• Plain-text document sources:
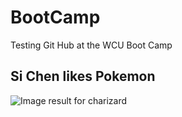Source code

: # BootCamp
Testing Git Hub at the WCU Boot Camp

## Si Chen likes Pokemon

![Image result for charizard](https://cdn.bulbagarden.net/upload/thumb/7/7e/006Charizard.png/250px-006Charizard.png)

• What to produce: Although the records include pictures, the copy should reproduce every line exactly and none of the pictures.

• Exercise result:
Source code

: # BootCamp
Testing Git Hub at the WCU Boot Camp

## Si Chen likes Pokemon

![Image result for charizard](https://cdn.bulbagarden.net/upload/thumb/7/7e/006Charizard.png/250px-006Charizard.png)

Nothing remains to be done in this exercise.